Notebook

Regular expressions and word tokenization¶

This chapter will introduce some basic NLP concepts, such as word tokenization and regular expressions to help parse text. You'll also learn how to handle non-English text and more difficult tokenization you might find. This is the Summary of lecture "Introduction to Natural Language Processing in Python", via datacamp.

toc: true
badges: true
comments: true
author: Chanseok Kang
categories: [Python, Datacamp, Natural_Language_Processing]
image: images/line_num_words.png

In [1]:

import re
from pprint import pprint

Introduction to regular expressions¶

Regular expressions
- Strings with a special syntax
- Allow us to match patterns in other strings
- Applications of regular expressions
  - Find all web links in a document
  - Parse email addresses, remove/replace unwanted characters
Common Regex patterns

pattern	matches	examples
\w+	word	'Magic'
\d	digit	9
\s	space	''
.*	wildcard	'username74'
+ or *	greedy match	'aaaaaaa'
\S	not space	'no_spaces'
[a-z]	lowercase group	'abcdfg'

Python's re Module
- split: split a string on regex
- findall: find all patterns in a string
- search: search for a pattern
- match: match an entire string or substring based on a pattern
- Pattern first, and the string second
- May return an iterator, string, or match object

In [2]:

my_string = "Let's write RegEx!"
PATTERN = r"\w+"
re.findall(PATTERN, my_string)

Out[2]:

['Let', 's', 'write', 'RegEx']

Practicing regular expressions - re.split() and re.findall()¶

Now you'll get a chance to write some regular expressions to match digits, strings and non-alphanumeric characters.

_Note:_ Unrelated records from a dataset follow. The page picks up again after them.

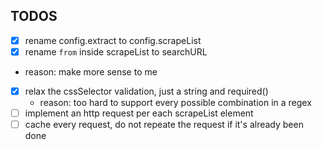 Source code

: ## TODOS

- [x] rename config.extract to config.scrapeList
- [x] rename `from` inside scrapeList to searchURL
 * reason: make more sense to me 
- [x] relax the cssSelector validation, just a string and required()
    * reason: too hard to support every possible combination in a regex 
- [ ] implement an http request per each scrapeList element
- [ ] cache every request, do not repeate the request if it's already been done
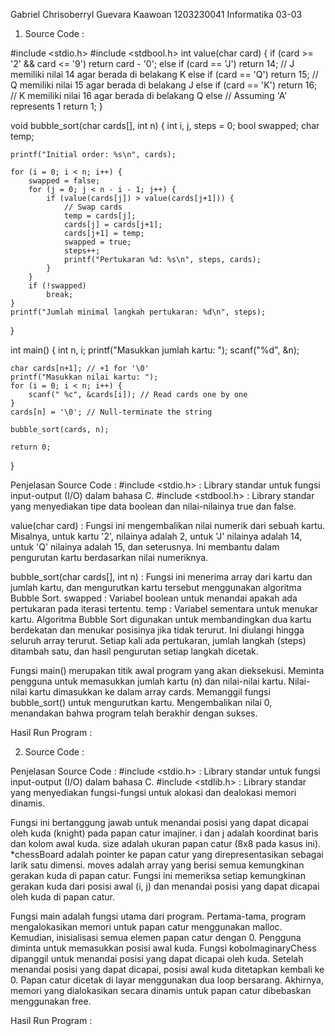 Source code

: Gabriel Chrisoberryl Guevara Kaawoan
1203230041
Informatika 03-03

1. Source Code :

#include <stdio.h>
#include <stdbool.h>
int value(char card) {
    if (card >= '2' && card <= '9')
        return card - '0';
    else if (card == 'J')
        return 14; // J memiliki nilai 14 agar berada di belakang K
    else if (card == 'Q')
        return 15; // Q memiliki nilai 15 agar berada di belakang J
    else if (card == 'K')
        return 16; // K memiliki nilai 16 agar berada di belakang Q
    else // Assuming 'A' represents 1
        return 1;
}

void bubble_sort(char cards[], int n) {
    int i, j, steps = 0;
    bool swapped;
    char temp;

    printf("Initial order: %s\n", cards);

    for (i = 0; i < n; i++) {
        swapped = false;
        for (j = 0; j < n - i - 1; j++) {
            if (value(cards[j]) > value(cards[j+1])) {
                // Swap cards
                temp = cards[j];
                cards[j] = cards[j+1];
                cards[j+1] = temp;
                swapped = true;
                steps++;
                printf("Pertukaran %d: %s\n", steps, cards);
            }
        }
        if (!swapped)
            break;
    }
    printf("Jumlah minimal langkah pertukaran: %d\n", steps);
}

int main() {
    int n, i;
    printf("Masukkan jumlah kartu: ");
    scanf("%d", &n);

    char cards[n+1]; // +1 for '\0'
    printf("Masukkan nilai kartu: ");
    for (i = 0; i < n; i++) {
        scanf(" %c", &cards[i]); // Read cards one by one
    }
    cards[n] = '\0'; // Null-terminate the string

    bubble_sort(cards, n);

    return 0;
}




Penjelasan Source Code : 
#include <stdio.h> : Library standar untuk fungsi input-output (I/O) dalam bahasa C.
#include <stdbool.h> : Library standar yang menyediakan tipe data boolean dan nilai-nilainya true dan false.

value(char card) : Fungsi ini mengembalikan nilai numerik dari sebuah kartu. Misalnya, untuk kartu '2', nilainya adalah 2, untuk 'J' nilainya adalah 14, untuk 'Q' nilainya adalah 15, dan seterusnya. Ini membantu dalam pengurutan kartu berdasarkan nilai numeriknya.

bubble_sort(char cards[], int n) : Fungsi ini menerima array dari kartu dan jumlah kartu, dan mengurutkan kartu tersebut menggunakan algoritma Bubble Sort.
swapped : Variabel boolean untuk menandai apakah ada pertukaran pada iterasi tertentu.
temp : Variabel sementara untuk menukar kartu.
Algoritma Bubble Sort digunakan untuk membandingkan dua kartu berdekatan dan menukar posisinya jika tidak terurut. Ini diulangi hingga seluruh array terurut.
Setiap kali ada pertukaran, jumlah langkah (steps) ditambah satu, dan hasil pengurutan setiap langkah dicetak.

Fungsi main() merupakan titik awal program yang akan dieksekusi.
Meminta pengguna untuk memasukkan jumlah kartu (n) dan nilai-nilai kartu.
Nilai-nilai kartu dimasukkan ke dalam array cards.
Memanggil fungsi bubble_sort() untuk mengurutkan kartu.
Mengembalikan nilai 0, menandakan bahwa program telah berakhir dengan sukses.

Hasil Run Program : 












2. Source Code : 


Penjelasan Source Code : 
#include <stdio.h> : Library standar untuk fungsi input-output (I/O) dalam bahasa C.
#include <stdlib.h> : Library standar yang menyediakan fungsi-fungsi untuk alokasi dan dealokasi memori dinamis.



Fungsi ini bertanggung jawab untuk menandai posisi yang dapat dicapai oleh kuda (knight) pada papan catur imajiner.
i dan j adalah koordinat baris dan kolom awal kuda.
size adalah ukuran papan catur (8x8 pada kasus ini).
*chessBoard adalah pointer ke papan catur yang direpresentasikan sebagai larik satu dimensi.
moves adalah array yang berisi semua kemungkinan gerakan kuda di papan catur.
Fungsi ini memeriksa setiap kemungkinan gerakan kuda dari posisi awal (i, j) dan menandai posisi yang dapat dicapai oleh kuda di papan catur.

Fungsi main adalah fungsi utama dari program.
Pertama-tama, program mengalokasikan memori untuk papan catur menggunakan malloc.
Kemudian, inisialisasi semua elemen papan catur dengan 0.
Pengguna diminta untuk memasukkan posisi awal kuda.
Fungsi koboImaginaryChess dipanggil untuk menandai posisi yang dapat dicapai oleh kuda.
Setelah menandai posisi yang dapat dicapai, posisi awal kuda ditetapkan kembali ke 0.
Papan catur dicetak di layar menggunakan dua loop bersarang.
Akhirnya, memori yang dialokasikan secara dinamis untuk papan catur dibebaskan menggunakan free.

Hasil Run Program :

Take a look at my_string first by printing it in the IPython Shell, to determine how you might best match the different steps.

Note: It's important to prefix your regex patterns with r to ensure that your patterns are interpreted in the way you want them to. Else, you may encounter problems to do with escape sequences in strings. For example, "\n" in Python is used to indicate a new line, but if you use the r prefix, it will be interpreted as the raw string "\n" - that is, the character "\" followed by the character "n" - and not as a new line.

Remember from the video that the syntax for the regex library is to always to pass the pattern first, and then the string second.

In [3]:

my_string = "Let's write RegEx!  Won't that be fun?  I sure think so.  Can you find 4 sentences?  Or perhaps, all 19 words?"

In [4]:

# Write a pattern to match sentence endings: sentence_endings
sentence_endings = r"[.?!]"

# Split my_string on sentence endings and print the result
print(re.split(sentence_endings, my_string))

# Find all capicalized words in my_string and print the result
capitalized_words = r"[A-Z]\w+"
print(re.findall(capitalized_words, my_string))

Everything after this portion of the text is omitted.